On the morning of the first day of school, as a parent, you would probably find your heart full of mixed emotions as well as your stomach full of fluttering butterflies and excitement at seeing your child entering the next phase of life and growth. Here are some tips on how to help your child adapt to the new routine and school environment.
- Familiarising with the new environment
The larger area of a primary school compound may be intimidating for a child. Attending the school orientation programme, taking a school tour and photos to remind them of the areas would be helpful. Point out to them important areas such as the hall, toilets, canteen and general office.
- Helping your child develop a routine
A good starting point will be looking and explaining how to read the school timetable together is a good starting point, as your child will need to adhere to it. Explain and show them how to pack their schoolbag, based on the subjects shown in the timetable. It would also be useful to help them develop an after-school routine, such as setting aside time for homework and play. Having a specific area for school books, materials and clothes will also help your child get used to the new routine.
Building confidence and independence
Share your personal experiences of school and encourage them to share their feelings.

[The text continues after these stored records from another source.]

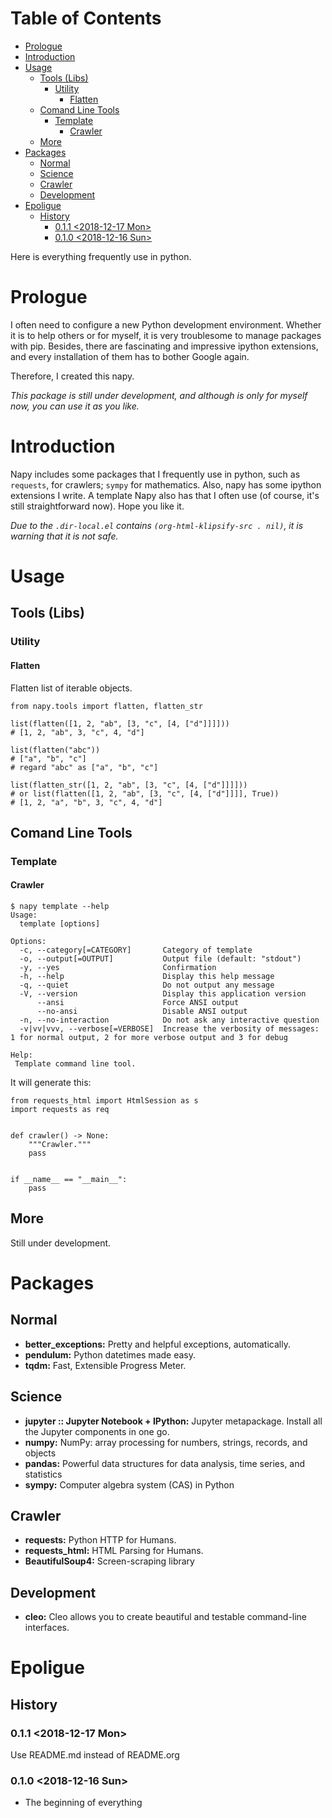 # Table of Contents

-   [Prologue](#orgc3e7e93)
-   [Introduction](#orgffe4a15)
-   [Usage](#org3e41b5d)
    -   [Tools (Libs)](#org75be8ea)
        -   [Utility](#org5187c6d)
            -   [Flatten](#org4dc4959)
    -   [Comand Line Tools](#org362a745)
        -   [Template](#orgfed4975)
            -   [Crawler](#org7e38b2f)
    -   [More](#orga688170)
-   [Packages](#orgbaebdc2)
    -   [Normal](#orgc103f51)
    -   [Science](#org1d2e8d4)
    -   [Crawler](#org7fd4505)
    -   [Development](#org128bc86)
-   [Epoligue](#org4373da3)
    -   [History](#org97e2dfc)
        -   [0.1.1 <span class="timestamp-wrapper"><span class="timestamp">&lt;2018-12-17 Mon&gt;</span></span>](#org634c281)
        -   [0.1.0 <span class="timestamp-wrapper"><span class="timestamp">&lt;2018-12-16 Sun&gt;</span></span>](#org751f9a5)

Here is everything frequently use in python.


<a id="orgc3e7e93"></a>

# Prologue

I often need to configure a new Python development environment.  Whether it is to help others or for
myself, it is very troublesome to manage packages with pip.  Besides, there are fascinating and
impressive ipython extensions, and every installation of them has to bother Google again.

Therefore, I created this napy.

*This package is still under development, and although is only for myself now, you can use it as you
like.*


<a id="orgffe4a15"></a>

# Introduction

Napy includes some packages that I frequently use in python, such as `requests`, for crawlers; `sympy`
for mathematics.  Also, napy has some ipython extensions I write.  A template Napy also has that I
often use (of course, it's still straightforward now).  Hope you like it.

*Due to the `.dir-local.el` contains `(org-html-klipsify-src . nil)`, it is warning that it is not safe.*


<a id="org3e41b5d"></a>

# Usage


<a id="org75be8ea"></a>

## Tools (Libs)


<a id="org5187c6d"></a>

### Utility


<a id="org4dc4959"></a>

#### Flatten

Flatten list of iterable objects.

    from napy.tools import flatten, flatten_str

    list(flatten([1, 2, "ab", [3, "c", [4, ["d"]]]]))
    # [1, 2, "ab", 3, "c", 4, "d"]

    list(flatten("abc"))
    # ["a", "b", "c"]
    # regard "abc" as ["a", "b", "c"]

    list(flatten_str([1, 2, "ab", [3, "c", [4, ["d"]]]]))
    # or list(flatten([1, 2, "ab", [3, "c", [4, ["d"]]]], True))
    # [1, 2, "a", "b", 3, "c", 4, "d"]


<a id="org362a745"></a>

## Comand Line Tools


<a id="orgfed4975"></a>

### Template


<a id="org7e38b2f"></a>

#### Crawler

    $ napy template --help
    Usage:
      template [options]

    Options:
      -c, --category[=CATEGORY]       Category of template
      -o, --output[=OUTPUT]           Output file (default: "stdout")
      -y, --yes                       Confirmation
      -h, --help                      Display this help message
      -q, --quiet                     Do not output any message
      -V, --version                   Display this application version
          --ansi                      Force ANSI output
          --no-ansi                   Disable ANSI output
      -n, --no-interaction            Do not ask any interactive question
      -v|vv|vvv, --verbose[=VERBOSE]  Increase the verbosity of messages: 1 for normal output, 2 for more verbose output and 3 for debug

    Help:
     Template command line tool.

It will generate this:

    from requests_html import HtmlSession as s
    import requests as req


    def crawler() -> None:
        """Crawler."""
        pass


    if __name__ == "__main__":
        pass


<a id="orga688170"></a>

## More

Still under development.


<a id="orgbaebdc2"></a>

# Packages


<a id="orgc103f51"></a>

## Normal

-   **better\_exceptions:** Pretty and helpful exceptions, automatically.
-   **pendulum:** Python datetimes made easy.
-   **tqdm:** Fast, Extensible Progress Meter.


<a id="org1d2e8d4"></a>

## Science

-   **jupyter :: Jupyter Notebook + IPython:** Jupyter metapackage. Install all the Jupyter components in
    one go.
-   **numpy:** NumPy: array processing for numbers, strings, records, and objects
-   **pandas:** Powerful data structures for data analysis, time series, and statistics
-   **sympy:** Computer algebra system (CAS) in Python


<a id="org7fd4505"></a>

## Crawler

-   **requests:** Python HTTP for Humans.
-   **requests\_html:** HTML Parsing for Humans.
-   **BeautifulSoup4:** Screen-scraping library


<a id="org128bc86"></a>

## Development

-   **cleo:** Cleo allows you to create beautiful and testable command-line interfaces.


<a id="org4373da3"></a>

# Epoligue


<a id="org97e2dfc"></a>

## History


<a id="org634c281"></a>

### 0.1.1 <span class="timestamp-wrapper"><span class="timestamp">&lt;2018-12-17 Mon&gt;</span></span>

Use README.md instead of README.org


<a id="org751f9a5"></a>

### 0.1.0 <span class="timestamp-wrapper"><span class="timestamp">&lt;2018-12-16 Sun&gt;</span></span>

-   The beginning of everything
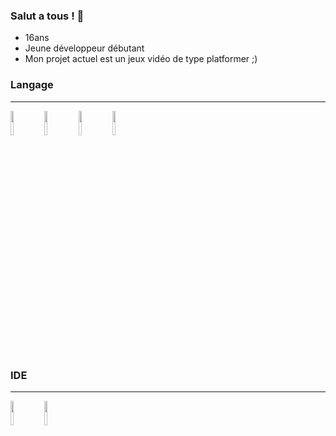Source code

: ### Salut a tous ! 👋
- 16ans
 - Jeune développeur débutant
 - Mon projet actuel est un jeux vidéo de type platformer ;) 
### Langage
-----------------------------------
<img width="10%" src="https://user-images.githubusercontent.com/82234268/184509665-682c2fb6-91fc-4635-b1f3-5d03d94501ad.svg">
<img width="10%" src="https://user-images.githubusercontent.com/82234268/184509672-518aae94-c760-4db5-b174-aaa3c5e15053.svg">
<img width="10%" src="https://user-images.githubusercontent.com/82234268/184509673-79a707ea-f9e0-433f-b907-ed2f621613c3.svg">
<img width="10%" src="https://user-images.githubusercontent.com/82234268/184509676-df0ede39-5652-416e-bcd2-fe67bd994d83.svg">

### IDE

-----------------------------------
<img width="10%" src="https://user-images.githubusercontent.com/82234268/184510016-cd331895-5400-4fc4-8368-511e6b718c5f.svg">
<img width="10%" src="https://user-images.githubusercontent.com/82234268/184510114-e3b75a7d-e104-4712-be08-dafd5487a2d4.svg">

You could talk about favourite teachers, taking the bus, making new friends, lining up at the canteen and so on.
Managing money is one topic that children need to know about. Explain to them the amount of money they have as an allowance, how to take care and portion it out for the day or week. Knowing that the money is meant for food will also prevent them from spending all of it on cute stationery.
Your child may feel unsure on the first day, but let him know that you believe in him and encourage him to ask teachers or older students.

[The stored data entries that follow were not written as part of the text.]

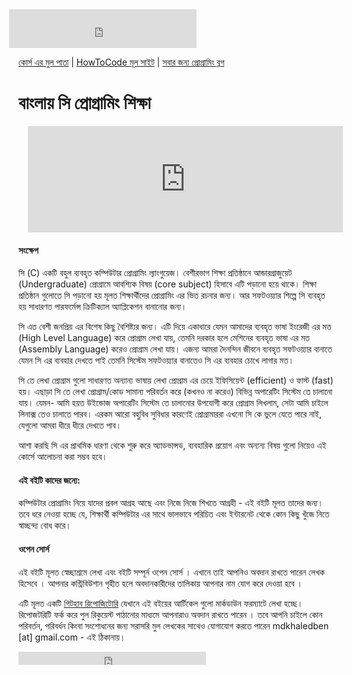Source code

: <iframe src="https://www.facebook.com/plugins/likebox.php?href=https%3A%2F%2Fwww.facebook.com%2Fhowtocode.com.bd&amp;width&amp;height=62&amp;colorscheme=light&amp;show_faces=false&amp;header=false&amp;stream=false&amp;show_border=false&amp;appId=353725671441956" scrolling="no" frameborder="0" style="border:none; overflow:hidden; height:62px; margin-left:-15px;" allowTransparency="true"></iframe>

[কোর্স এর মুল পাতা](http://c.howtocode.com.bd/) | [HowToCode মূল সাইট](http://www.howtocode.com.bd/) | [সবার জন্য প্রোগ্রামিং ব্লগ](http://blog.howtocode.com.bd/)

# বাংলায় সি প্রোগ্রামিং শিক্ষা

<iframe scrolling="auto" frameborder="0" style="border:none; overflow:hidden; height:170px; width:100%; margin-left: 15;" allowTransparency="true" src="http://api.howtocode.com.bd/contrib/c"></iframe> 

#### সংক্ষেপ

সি (C) একটি বহুল ব্যবহৃত কম্পিউটার প্রোগ্রামিং ল্যাংগুয়েজ। বেশীরভাগ শিক্ষা প্রতিষ্ঠানে আন্ডারগ্রাজুয়েট (Undergraduate) প্রোগ্রামে আবশ্যিক বিষয় (core subject) হিসাবে এটি পড়ানো হয়ে থাকে। শিক্ষা প্রতিষ্ঠান গুলোতে সি পড়ানো হয় মূলত শিক্ষার্থীদের প্রোগ্রামিং এর ভিত রচনার জন্য। আর সফটওয়্যার শিল্পে সি ব্যবহৃত হয় সাধারণত পারফর্মেন্স ক্রিটিক্যাল অ্যাপ্লিকেশন বানানোর জন্য।

সি এত বেশী জনপ্রিয় এর বিশেষ কিছু বৈশিষ্ট্যর জন্য। এটি দিয়ে একাধারে যেমন আমাদের ব্যবহৃত ভাষা ইংরেজী এর মত (High Level Language) করে প্রোগ্রাম লেখা যায়, তেমনি দরকার হলে মেশিনের ব্যবহৃত ভাষা এর মত (Assembly Language) করেও প্রোগ্রাম লেখা যায়। এজন্য আমরা দৈনন্দিন জীবনে ব্যবহৃত সফটওয়্যার বানাতে যেমন সি এর ব্যবহার দেখতে পাই তেমনি সিস্টেম সফটওয়্যার বানাতেও সি এর ব্যবহার চোখে লাগার মত।

সি তে লেখা প্রোগ্রাম গুলো সাধারণত অন্যান্য ভাষায় লেখা প্রোগ্রাম এর চেয়ে ইফিসিয়েন্ট (efficient) ও ফাস্ট (fast) হয়। এছাড়া সি তে লেখা প্রোগ্রাম/কোড সামান্য পরিবর্তন করে (কখনও না করেও) বিভিন্ন অপারেটিং সিস্টেম তে চালানো যায়। যেমন- আমি হয়ত উইন্ডোজ অপারেটিং সিস্টেম তে চালানোর উপযোগী করে প্রোগ্রাম লিখলাম, সেটা আমি চাইলে লিনাক্স তেও চালাতে পারব। এরকম আরো বহুবিধ সুবিধার কারণেই প্রোগ্রামাররা এখনো সি কে ভুলে যেতে পারে নাই, যেগুলো আমরা ধীরে ধীরে দেখতে পাব।

 আশা করছি সি এর প্রাথমিক ধারণা থেকে শুরু করে অ্যাডভান্সড, ব্যবহারিক প্রয়োগ এবং অন্যন্য বিষয় গুলো নিয়েও এই কোর্সে আলোচনা করা সম্ভব হবে।

#### এই বইটি কাদের জন্যে:

কম্পিউটার প্রোগ্রামিং নিয়ে যাদের প্রবল আগ্রহ আছে এবং নিজে নিজে শিখতে আগ্রহী - এই বইটি মূলত তাদের জন্য। তবে ধরে নেওয়া হচ্ছে যে, শিক্ষার্থী কম্পিউটার এর সাথে ভালভাবে পরিচিত এবং ইন্টারনেট থেকে কোন কিছু খুঁজে নিতে স্বাচ্ছন্দ্য বোধ করে।

#### ওপেন সোর্স

এই বইটি মূলত স্বেচ্ছাশ্রমে লেখা এবং বইটি সম্পূর্ন ওপেন সোর্স । এখানে তাই আপনিও অবদান রাখতে পারেন লেখক হিসেবে । আপনার কন্ট্রিবিউশান গৃহীত হলে অবদানকারীদের তালিকায় আপনার নাম যোগ করে দেওয়া হবে ।

এটি মূলত একটি [গিটহাব রিপোজিটোরি](https://github.com/howtocode-com-bd/c.howtocode.com.bd) যেখানে এই বইয়ের আর্টিকেল গুলো মার্কডাউন ফরম্যাটে লেখা হচ্ছে। রিপোজটরিটি ফর্ক করে পুল রিকুয়েস্ট পাঠানোর মাধ্যমে আপনারাও অবদান রাখতে পারেন । তবে আপনি চাইলে কোন পরিবর্তন, পরিবর্ধন কিংবা সংশোধনের জন্য সরাসরি মুল লেখকের সাথেও যোগাযোগ করতে পারেন mdkhaledben [at] gmail.com - এই ঠিকানায়।

<iframe src="https://www.facebook.com/plugins/like.php?href=http%3A%2F%2Fc.howtocode.com.bd&amp;width&amp;layout=button_count&amp;action=like&amp;show_faces=false&amp;share=true&amp;height=21&amp;appId=353725671441956" scrolling="no" frameborder="0" style="border:none; overflow:hidden; height:21px;" allowTransparency="true"></iframe>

Listening and relaying information
Schools and teachers often communicate information to children and parents through forms, progress reports or verbal instructions in class. Do regular checks on these forms and let your child know the importance of relaying the information, by passing on the forms or writing the instructions in their student diary.
Lastly, consider joining the school’s Parent Support Group (PSG) or volunteering at the school. Being involved keeps you updated on events in the school and provide you and your child with opportunities to have shared experiences and conversations.
The first day may be eventful, but take a step back and have a long-term perspective. Looking forward to school and enjoying the process will help your child as he begins on this journey of learning.